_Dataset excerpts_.
——
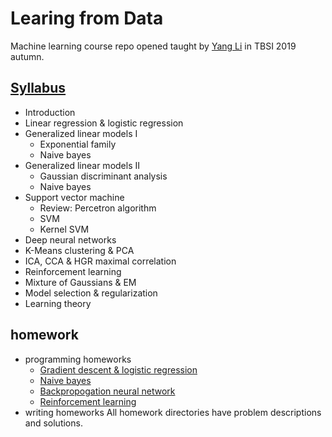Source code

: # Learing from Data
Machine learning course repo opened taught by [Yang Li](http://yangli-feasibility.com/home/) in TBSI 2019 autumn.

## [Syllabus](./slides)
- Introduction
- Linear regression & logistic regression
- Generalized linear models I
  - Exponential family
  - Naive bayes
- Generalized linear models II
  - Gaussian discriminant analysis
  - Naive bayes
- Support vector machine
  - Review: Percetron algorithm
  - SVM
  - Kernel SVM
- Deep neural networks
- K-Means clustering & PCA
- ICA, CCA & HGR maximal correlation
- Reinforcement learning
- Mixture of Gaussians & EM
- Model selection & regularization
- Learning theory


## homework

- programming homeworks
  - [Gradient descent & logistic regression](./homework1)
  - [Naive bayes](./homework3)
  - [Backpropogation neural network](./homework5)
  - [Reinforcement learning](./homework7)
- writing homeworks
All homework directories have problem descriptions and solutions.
——
_Directions for this task_.
Repeat the records above exactly, from the first line through the line that contains "- programming homeworks", and leave out the pictures.

_Answer for this exercise_.
Source code

: # Learing from Data
Machine learning course repo opened taught by [Yang Li](http://yangli-feasibility.com/home/) in TBSI 2019 autumn.

## [Syllabus](./slides)
- Introduction
- Linear regression & logistic regression
- Generalized linear models I
  - Exponential family
  - Naive bayes
- Generalized linear models II
  - Gaussian discriminant analysis
  - Naive bayes
- Support vector machine
  - Review: Percetron algorithm
  - SVM
  - Kernel SVM
- Deep neural networks
- K-Means clustering & PCA
- ICA, CCA & HGR maximal correlation
- Reinforcement learning
- Mixture of Gaussians & EM
- Model selection & regularization
- Learning theory


## homework

- programming homeworks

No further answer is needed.